Inuyasha miró al youkai frente a él, había inmovilizado a Kikio, y no parecía tener ninguna motivación para atacarlos a ellos, pero el estruendo que había oído acercarse, y que se había hecho insoportable mientras más se acercaba, parecía provenir de él. Ese youkai era peligroso, no solo por tener habilidades desconocidas, sino porque su postura revelaba que estaba acostumbrado a luchar. Y si se llevaba a cabo un enfrentamiento el perdería.
─No voy a hacerles nada─ habló por fin el youkai─ solo me desvié porque sentí una presencia algo extraña.
La explicación le pareció rara a Inuyasha.
─Parece provenir de esta mujer, me preguntó porque se parece tanto a la de hime-sama.
Un movimiento rápido y Kikio cayó sin sentido al suelo.

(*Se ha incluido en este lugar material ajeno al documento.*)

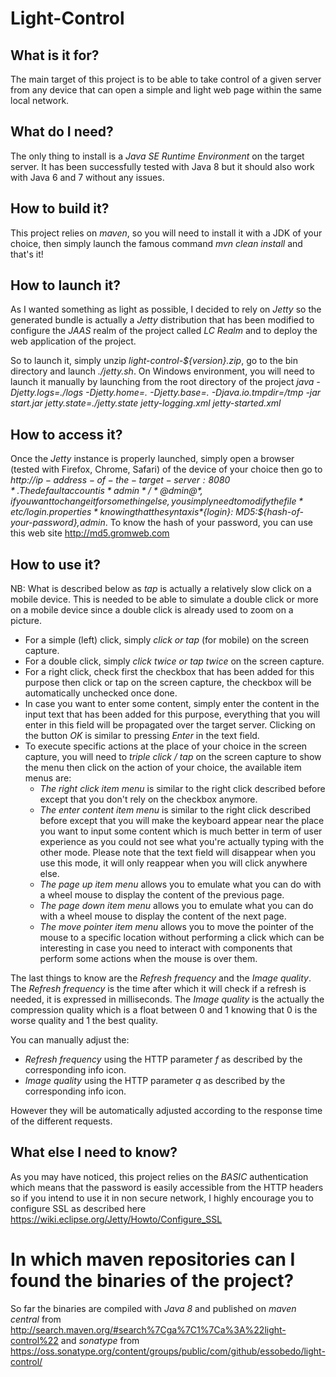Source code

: # Light-Control

## What is it for?

The main target of this project is to be able to take control of a given server from any device that can open a simple
and light web page within the same local network.

## What do I need?

The only thing to install is a *Java SE Runtime Environment* on the target server. It has been successfully tested with Java 8 but
it should also work with Java 6 and 7 without any issues.

## How to build it?

This project relies on *maven*, so you will need to install it with a JDK of your choice, then simply launch the famous
command *mvn clean install* and that's it!

## How to launch it?

As I wanted something as light as possible, I decided to rely on *Jetty* so the generated bundle is actually a *Jetty*
distribution that has been modified to configure the *JAAS* realm of the project called *LC Realm* and to deploy the web
application of the project.

So to launch it, simply unzip *light-control-${version}.zip*, go to the bin directory and launch *./jetty.sh*. On Windows 
environment, you will need to launch it manually by launching from the root directory of the project 
*java -Djetty.logs=./logs -Djetty.home=. -Djetty.base=. -Djava.io.tmpdir=/tmp -jar start.jar jetty.state=./jetty.state jetty-logging.xml jetty-started.xml* 

## How to access it?

Once the *Jetty* instance is properly launched, simply open a browser (tested with Firefox, Chrome, Safari) of the device of your choice then go to
*http://${ip-address-of-the-target-server}:8080*. The default account is *admin* / *@dmin@*, if you want to change it for
something else, you simply need to modify the file *etc/login.properties* knowing that the syntax is *${login}: MD5:${hash-of-your-password},admin*.
To know the hash of your password, you can use this web site http://md5.gromweb.com

## How to use it?

NB: What is described below as *tap* is actually a relatively slow click on a mobile device. This is needed to be able to
simulate a double click or more on a mobile device since a double click is already used to zoom on a picture.

* For a simple (left) click, simply *click or tap* (for mobile) on the screen capture.
* For a double click, simply *click twice or tap twice* on the screen capture.
* For a right click, check first the checkbox that has been added for this purpose then click or tap on the screen capture, the
checkbox will be automatically unchecked once done.
* In case you want to enter some content, simply enter the content in the input text that has been added for this purpose,
everything that you will enter in this field will be propagated over the target server. Clicking on the button *OK* is similar 
to pressing *Enter* in the text field. 
* To execute specific actions at the place of your choice in the screen capture, you will need to *triple click / tap* 
on the screen capture to show the menu then click on the action of your choice, the available item menus are:
    * *The right click item menu* is similar to the right click described before except that you don't rely on the checkbox anymore.
    * *The enter content item menu* is similar to the right click described before except that you will make the keyboard appear near the place you want to input some content which is much better in term of user experience as you could not see what you're actually typing with the other mode. Please note that the text field will disappear when you use this mode, it will only reappear when you will click anywhere else.
    * *The page up item menu* allows you to emulate what you can do with a wheel mouse to display the content of the previous page.
    * *The page down item menu* allows you to emulate what you can do with a wheel mouse to display the content of the next page.
    * *The move pointer item menu* allows you to move the pointer of the mouse to a specific location without performing a click which
can be interesting in case you need to interact with components that perform some actions when the mouse is over them.

The last things to know are the *Refresh frequency* and the *Image quality*. The *Refresh frequency* is the time
after which it will check if a refresh is needed, it is expressed in milliseconds. The *Image quality* is the actually
the compression quality which is a float between 0 and 1 knowing that 0 is the worse quality and 1 the best quality.

You can manually adjust the:
* *Refresh frequency* using the HTTP parameter *f* as described by the corresponding info icon.
* *Image quality* using the HTTP parameter *q* as described by the corresponding info icon.

However they will be automatically adjusted according to the response time of the different requests.

## What else I need to know?

As you may have noticed, this project relies on the *BASIC* authentication which means that the password is easily accessible from
the HTTP headers so if you intend to use it in non secure network, I highly encourage you to configure SSL as described here
https://wiki.eclipse.org/Jetty/Howto/Configure_SSL

# In which maven repositories can I found the binaries of the project?

So far the binaries are compiled with *Java 8* and published on *maven central* from http://search.maven.org/#search%7Cga%7C1%7Ca%3A%22light-control%22
and *sonatype* from https://oss.sonatype.org/content/groups/public/com/github/essobedo/light-control/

─Bueno, realmente da igual, tengo que alcanzar a Hime-sama y a Kazumi─ Deika comenzó a caminar, alejándose para volver e retomar su carrera.
─ ¿Vas al palacio de Naraku?─ la pregunta lo hizo detenerse
─Si, parece ser que tú también. A la velocidad máxima que tiene un hanyou te tomaría por lo menos un par de horas llegar hasta allá. ¿Acaso quieres que los lleve? No lo aconsejó, tu amiga se ve demasiado… inconsciente
─ ¡Cierra la boca!
Deika soltó una risita y se alejó.
─Si─ soltó el hanyou
Se detuvo y volteó confundido
─Si quiero que nos lleves, tenemos asuntos pendientes con Naraku
Deika soltó un suspiró
─Escuchaste el ruido que produzco al moverme, ¿realmente crees que sus cuerpos podrían resistirlo?, serían destrozados.
El hanyou frunció el ceño y lo miró enfadado.
─Bueno, supongo que solo tendré que ir más lento
Naraku soltó una risa oscura y miró el espejo que sostenía Cana, las cosas de verdad se iban a poner interesantes.
Hakudoshi lo miró interrogativamente y desvió la mirada hacia la niña inconsciente que se encontraba en brazos del chico que estaba en un rincón de la habitación. Que la niña siguiese viva le parecía sorprendente. Sonrió para si mismo, realmente las cosas se iban a poner interesantes.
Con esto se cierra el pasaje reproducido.